--- Input material Enclosed Below ---

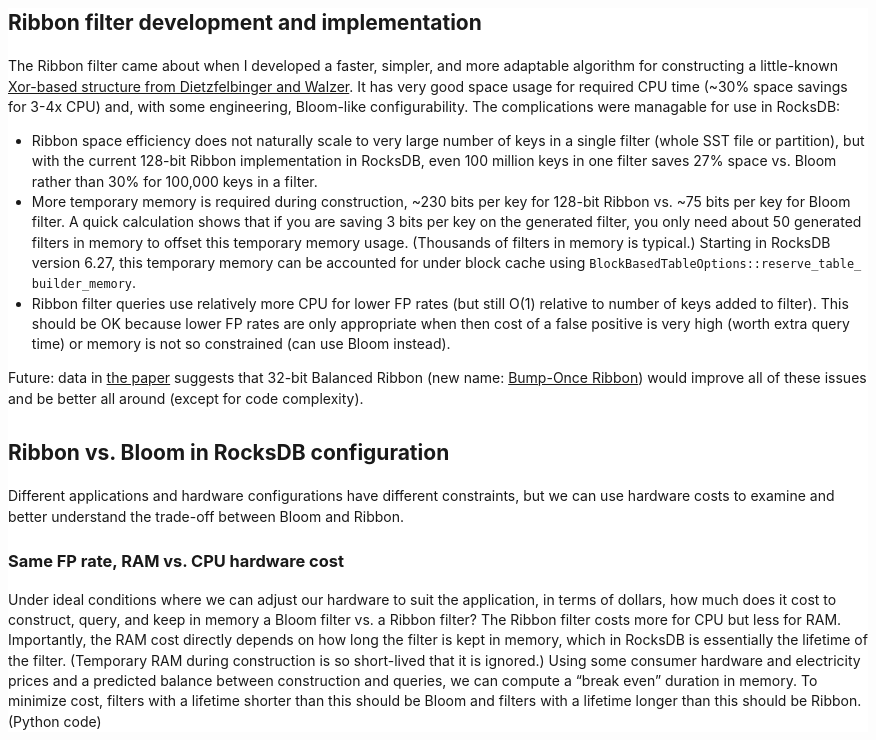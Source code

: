 ## Ribbon filter development and implementation
The Ribbon filter came about when I developed a faster, simpler, and
more adaptable algorithm for constructing a little-known [Xor-based
structure from Dietzfelbinger and
Walzer](https://arxiv.org/pdf/1907.04750.pdf). It has very good space
usage for required CPU time (~30% space savings for 3-4x CPU) and,
with some engineering, Bloom-like configurability. The complications
were managable for use in RocksDB:
* Ribbon space efficiency does not naturally scale to very large
  number of keys in a single filter (whole SST file or partition), but
  with the current 128-bit Ribbon implementation in RocksDB, even 100
  million keys in one filter saves 27% space vs. Bloom rather than 30%
  for 100,000 keys in a filter.
* More temporary memory is required during construction, ~230 bits per
  key for 128-bit Ribbon vs. ~75 bits per key for Bloom filter. A
  quick calculation shows that if you are saving 3 bits per key on the
  generated filter, you only need about 50 generated filters in memory
  to offset this temporary memory usage. (Thousands of filters in
  memory is typical.) Starting in RocksDB version 6.27, this temporary
  memory can be accounted for under block cache using
  `BlockBasedTableOptions::reserve_table_builder_memory`.
* Ribbon filter queries use relatively more CPU for lower FP rates
  (but still O(1) relative to number of keys added to filter). This
  should be OK because lower FP rates are only appropriate when then
  cost of a false positive is very high (worth extra query time) or
  memory is not so constrained (can use Bloom instead).

Future: data in [the paper](https://arxiv.org/abs/2103.02515) suggests
that 32-bit Balanced Ribbon (new name: [Bump-Once
Ribbon](https://arxiv.org/pdf/2109.01892.pdf)) would improve all of
these issues and be better all around (except for code complexity).

## Ribbon vs. Bloom in RocksDB configuration
Different applications and hardware configurations have different
constraints, but we can use hardware costs to examine and better
understand the trade-off between Bloom and Ribbon.

### Same FP rate, RAM vs. CPU hardware cost
Under ideal conditions where we can adjust our hardware to suit the
application, in terms of dollars, how much does it cost to construct,
query, and keep in memory a Bloom filter vs. a Ribbon filter?  The
Ribbon filter costs more for CPU but less for RAM. Importantly, the
RAM cost directly depends on how long the filter is kept in memory,
which in RocksDB is essentially the lifetime of the filter.
(Temporary RAM during construction is so short-lived that it is
ignored.)  Using some consumer hardware and electricity prices and a
predicted balance between construction and queries, we can compute a
“break even” duration in memory. To minimize cost, filters with a
lifetime shorter than this should be Bloom and filters with a lifetime
longer than this should be Ribbon. (Python code)
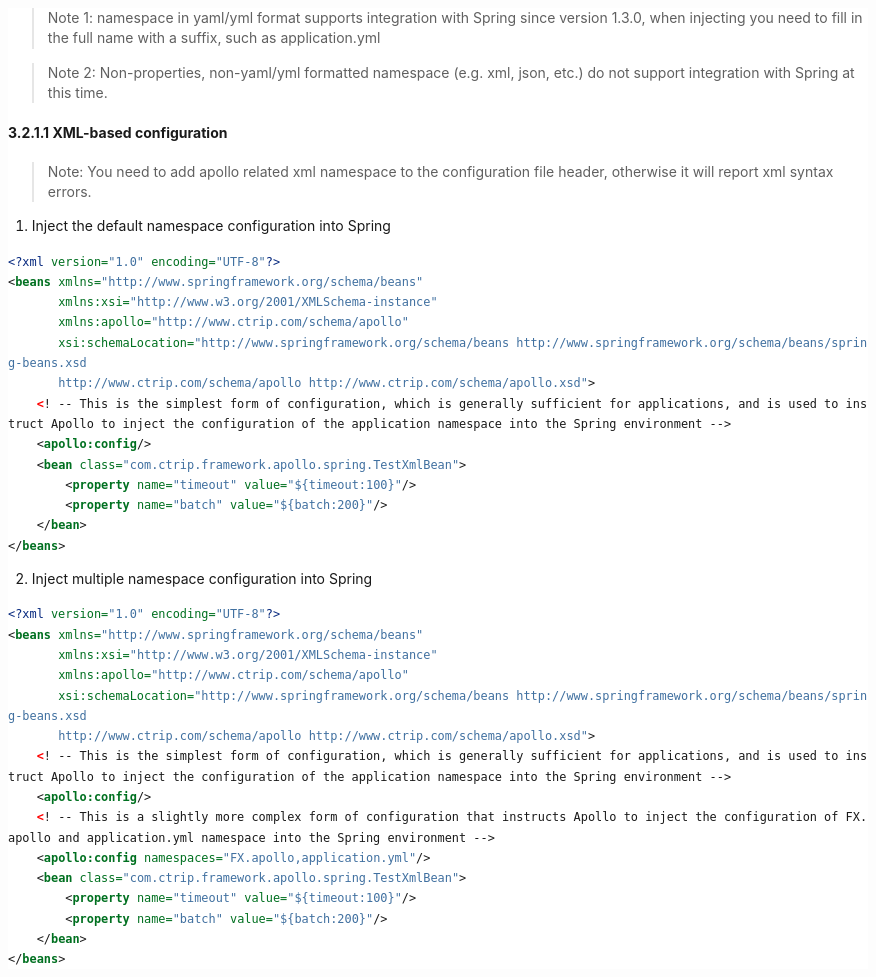 > Note 1: namespace in yaml/yml format supports integration with Spring since version 1.3.0, when injecting you need to fill in the full name with a suffix, such as application.yml

> Note 2: Non-properties, non-yaml/yml formatted namespace (e.g. xml, json, etc.) do not support integration with Spring at this time.

#### 3.2.1.1 XML-based configuration

>Note: You need to add apollo related xml namespace to the configuration file header, otherwise it will report xml syntax errors.

1. Inject the default namespace configuration into Spring

```xml
<?xml version="1.0" encoding="UTF-8"?>
<beans xmlns="http://www.springframework.org/schema/beans"
       xmlns:xsi="http://www.w3.org/2001/XMLSchema-instance"
       xmlns:apollo="http://www.ctrip.com/schema/apollo"
       xsi:schemaLocation="http://www.springframework.org/schema/beans http://www.springframework.org/schema/beans/spring-beans.xsd
       http://www.ctrip.com/schema/apollo http://www.ctrip.com/schema/apollo.xsd">
    <! -- This is the simplest form of configuration, which is generally sufficient for applications, and is used to instruct Apollo to inject the configuration of the application namespace into the Spring environment -->
    <apollo:config/>
    <bean class="com.ctrip.framework.apollo.spring.TestXmlBean">
        <property name="timeout" value="${timeout:100}"/>
        <property name="batch" value="${batch:200}"/>
    </bean>
</beans>
```

2. Inject multiple namespace configuration into Spring

```xml
<?xml version="1.0" encoding="UTF-8"?>
<beans xmlns="http://www.springframework.org/schema/beans"
       xmlns:xsi="http://www.w3.org/2001/XMLSchema-instance"
       xmlns:apollo="http://www.ctrip.com/schema/apollo"
       xsi:schemaLocation="http://www.springframework.org/schema/beans http://www.springframework.org/schema/beans/spring-beans.xsd
       http://www.ctrip.com/schema/apollo http://www.ctrip.com/schema/apollo.xsd">
    <! -- This is the simplest form of configuration, which is generally sufficient for applications, and is used to instruct Apollo to inject the configuration of the application namespace into the Spring environment -->
    <apollo:config/>
    <! -- This is a slightly more complex form of configuration that instructs Apollo to inject the configuration of FX.apollo and application.yml namespace into the Spring environment -->
    <apollo:config namespaces="FX.apollo,application.yml"/>
    <bean class="com.ctrip.framework.apollo.spring.TestXmlBean">
        <property name="timeout" value="${timeout:100}"/>
        <property name="batch" value="${batch:200}"/>
    </bean>
</beans>
```
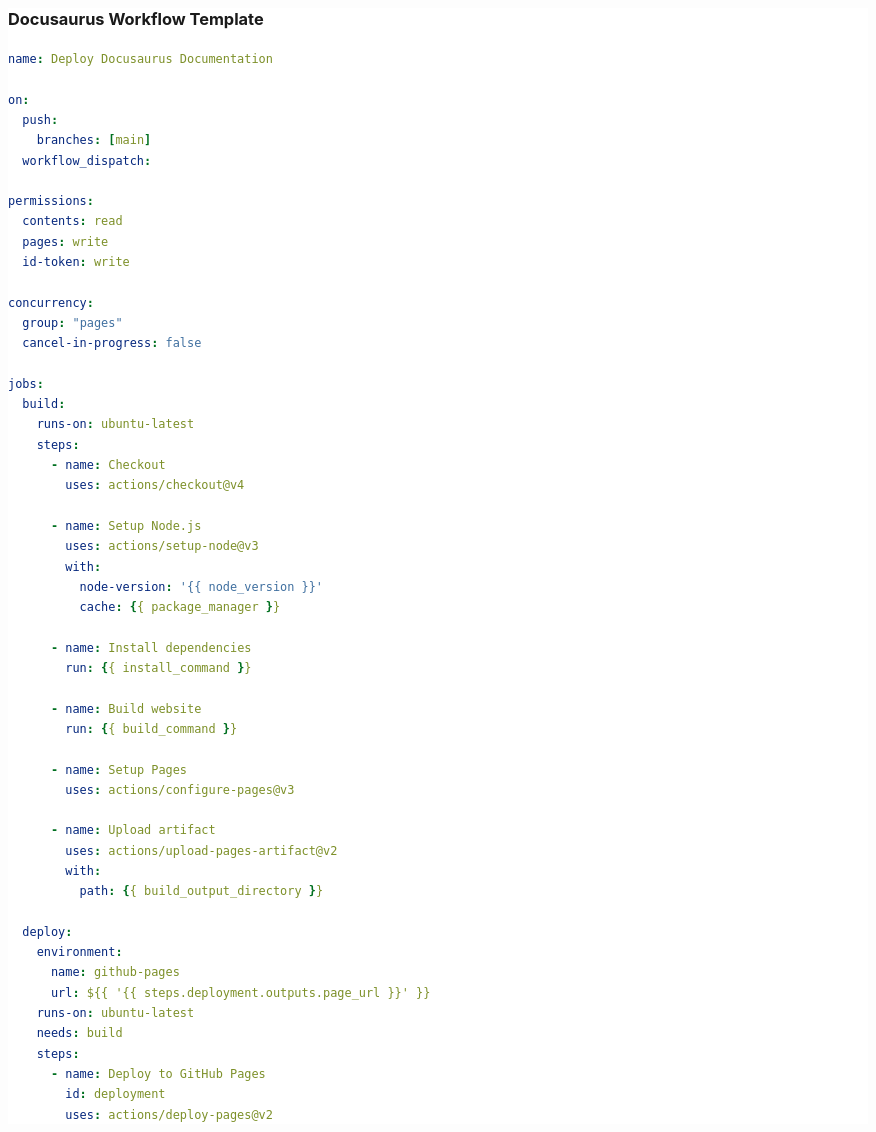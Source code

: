 ### Docusaurus Workflow Template
```yaml
name: Deploy Docusaurus Documentation

on:
  push:
    branches: [main]
  workflow_dispatch:

permissions:
  contents: read
  pages: write
  id-token: write

concurrency:
  group: "pages"
  cancel-in-progress: false

jobs:
  build:
    runs-on: ubuntu-latest
    steps:
      - name: Checkout
        uses: actions/checkout@v4

      - name: Setup Node.js
        uses: actions/setup-node@v3
        with:
          node-version: '{{ node_version }}'
          cache: {{ package_manager }}

      - name: Install dependencies
        run: {{ install_command }}

      - name: Build website
        run: {{ build_command }}

      - name: Setup Pages
        uses: actions/configure-pages@v3

      - name: Upload artifact
        uses: actions/upload-pages-artifact@v2
        with:
          path: {{ build_output_directory }}

  deploy:
    environment:
      name: github-pages
      url: ${{ '{{ steps.deployment.outputs.page_url }}' }}
    runs-on: ubuntu-latest
    needs: build
    steps:
      - name: Deploy to GitHub Pages
        id: deployment
        uses: actions/deploy-pages@v2
```
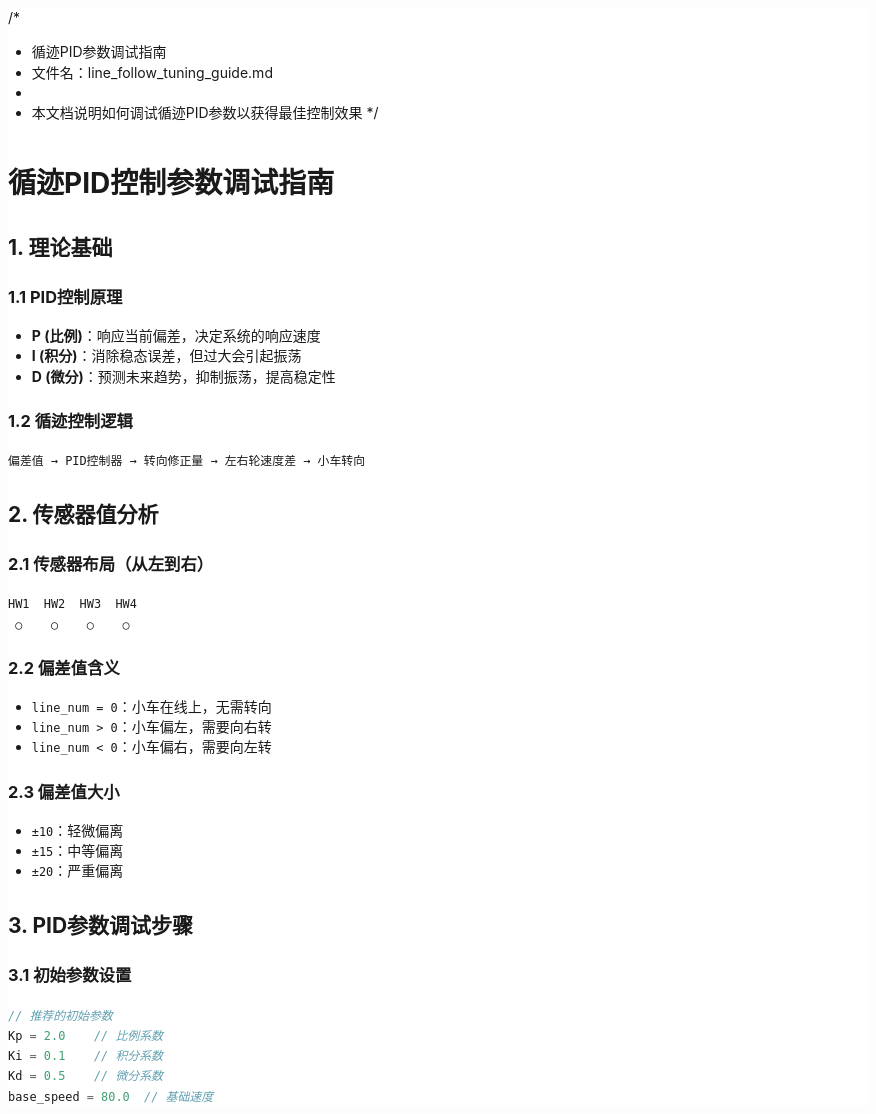 /*
 * 循迹PID参数调试指南
 * 文件名：line_follow_tuning_guide.md
 * 
 * 本文档说明如何调试循迹PID参数以获得最佳控制效果
 */

# 循迹PID控制参数调试指南

## 1. 理论基础

### 1.1 PID控制原理
- **P (比例)**：响应当前偏差，决定系统的响应速度
- **I (积分)**：消除稳态误差，但过大会引起振荡
- **D (微分)**：预测未来趋势，抑制振荡，提高稳定性

### 1.2 循迹控制逻辑
```
偏差值 → PID控制器 → 转向修正量 → 左右轮速度差 → 小车转向
```

## 2. 传感器值分析

### 2.1 传感器布局（从左到右）
```
HW1  HW2  HW3  HW4
 ○    ○    ○    ○
```

### 2.2 偏差值含义
- `line_num = 0`：小车在线上，无需转向
- `line_num > 0`：小车偏左，需要向右转
- `line_num < 0`：小车偏右，需要向左转

### 2.3 偏差值大小
- `±10`：轻微偏离
- `±15`：中等偏离  
- `±20`：严重偏离

## 3. PID参数调试步骤

### 3.1 初始参数设置
```c
// 推荐的初始参数
Kp = 2.0    // 比例系数
Ki = 0.1    // 积分系数
Kd = 0.5    // 微分系数
base_speed = 80.0  // 基础速度
```
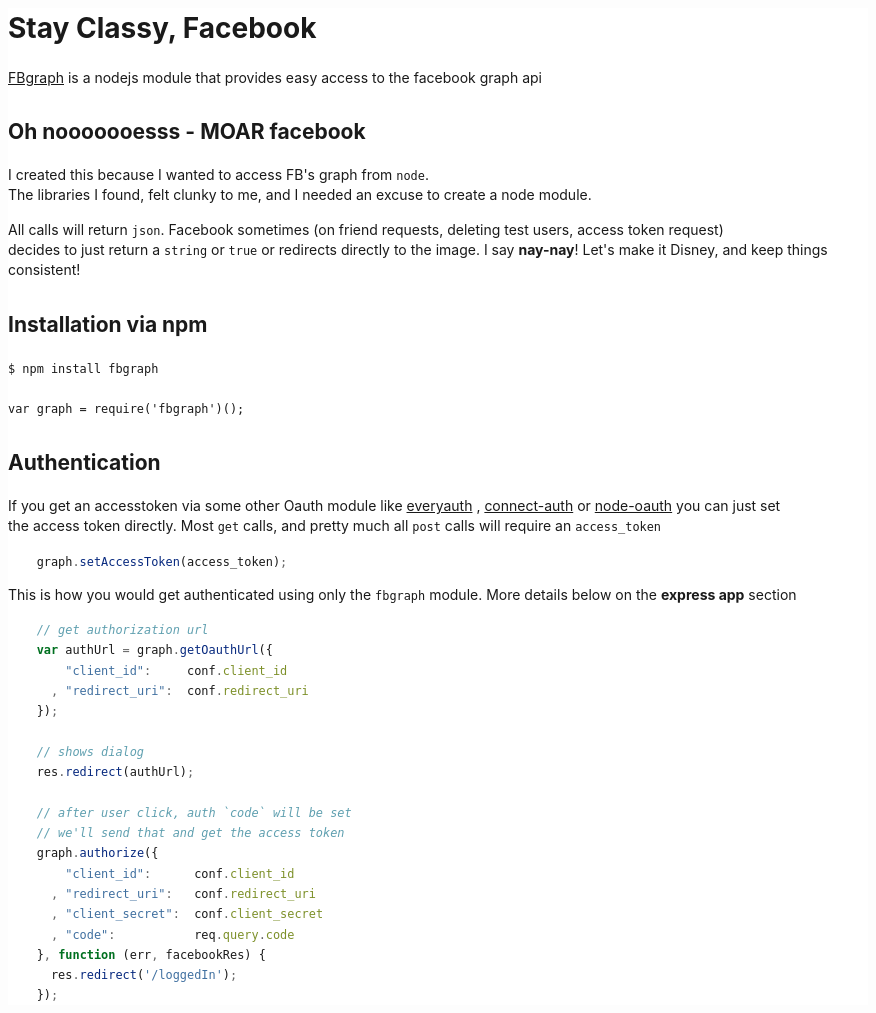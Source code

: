 # Stay Classy, Facebook

[FBgraph](http://criso.github.com/fbgraph/) is a nodejs module that provides easy access to the facebook graph api


## Oh nooooooesss - MOAR facebook

  I created this because I wanted to access FB's graph from `node`.  
  The libraries I found, felt clunky to me, and I needed an excuse to create a node module.  

  All calls will return `json`. Facebook sometimes (on friend requests, deleting test users, access token request)   
  decides to just return a `string` or `true` or redirects directly to the image. I say __nay-nay__! Let's make it Disney, and keep things consistent! 


## Installation via npm
    $ npm install fbgraph

    var graph = require('fbgraph')();

## Authentication

If you get an accesstoken via some other Oauth module like [everyauth](https://github.com/bnoguchi/everyauth) , 
[connect-auth](https://github.com/ciaranj/connect-auth) or [node-oauth](https://github.com/ciaranj/node-oauth) you can just set  
the access token directly. Most `get` calls, and pretty much all `post` calls will require an `access_token`

```js
    graph.setAccessToken(access_token);
```

This is how you would get authenticated using only the `fbgraph` module.
More details below on the __express app__ section

```js
    // get authorization url
    var authUrl = graph.getOauthUrl({
        "client_id":     conf.client_id
      , "redirect_uri":  conf.redirect_uri
    });

    // shows dialog
    res.redirect(authUrl);

    // after user click, auth `code` will be set
    // we'll send that and get the access token
    graph.authorize({
        "client_id":      conf.client_id
      , "redirect_uri":   conf.redirect_uri
      , "client_secret":  conf.client_secret
      , "code":           req.query.code
    }, function (err, facebookRes) {
      res.redirect('/loggedIn');
    });
```
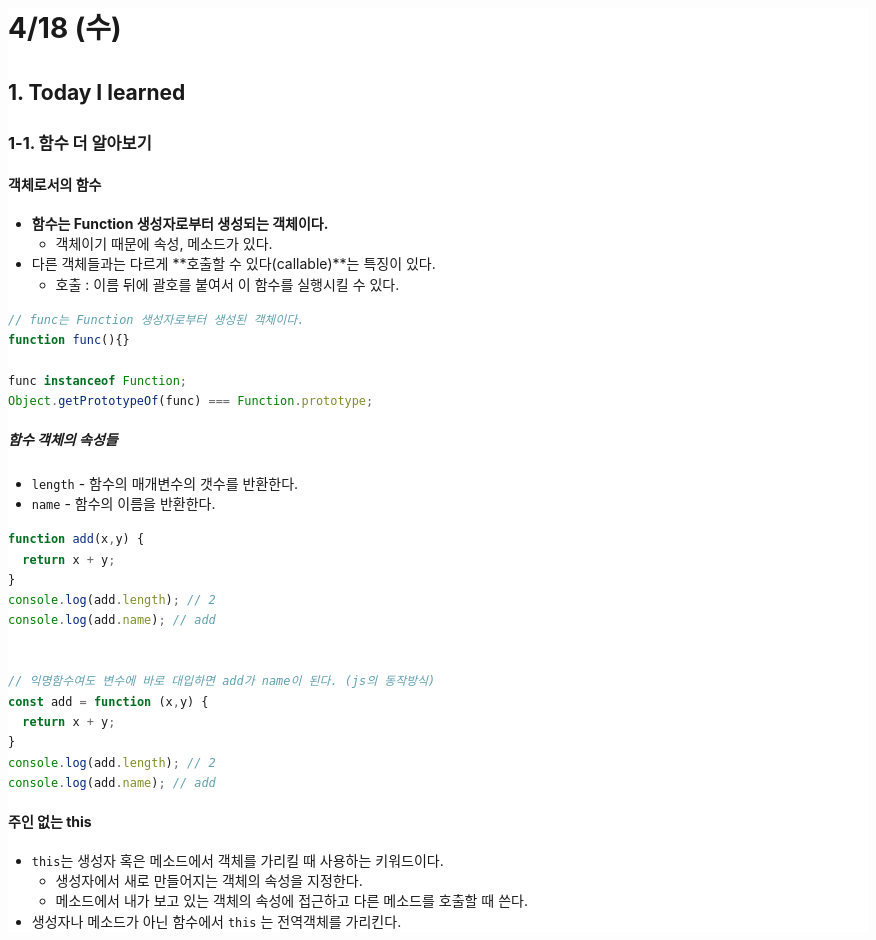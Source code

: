 # 4/18 (수)

## 1. Today I learned

### 1-1. 함수 더 알아보기 

#### 객체로서의 함수

- **함수는 Function 생성자로부터 생성되는 객체이다.** 
  - 객체이기 때문에 속성, 메소드가 있다.
- 다른 객체들과는 다르게 **호출할 수 있다(callable)**는 특징이 있다. 
  - 호출 : 이름 뒤에 괄호를 붙여서 이 함수를 실행시킬 수 있다.

```js
// func는 Function 생성자로부터 생성된 객체이다.
function func(){}

func instanceof Function;
Object.getPrototypeOf(func) === Function.prototype;
```



##### 함수 객체의 속성들

- `length` - 함수의 매개변수의 갯수를 반환한다.
- `name` - 함수의 이름을 반환한다.


```js
function add(x,y) {
  return x + y;
}
console.log(add.length); // 2
console.log(add.name); // add


// 익명함수여도 변수에 바로 대입하면 add가 name이 된다. (js의 동작방식)
const add = function (x,y) {
  return x + y;
}
console.log(add.length); // 2
console.log(add.name); // add
```




#### 주인 없는 this

- `this`는 생성자 혹은 메소드에서 객체를 가리킬 때 사용하는 키워드이다.
  - 생성자에서 새로 만들어지는 객체의 속성을 지정한다.
  - 메소드에서  내가 보고 있는 객체의 속성에 접근하고 다른 메소드를 호출할 때 쓴다.
- 생성자나 메소드가 아닌 함수에서 `this` 는 전역객체를 가리킨다.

--- End of Enclosed Input material ---

• What this task involves: Return each line of the data above that includes the word "false".

• Exercise output:
  cost of a false positive is very high (worth extra query time) or
  cancel-in-progress: false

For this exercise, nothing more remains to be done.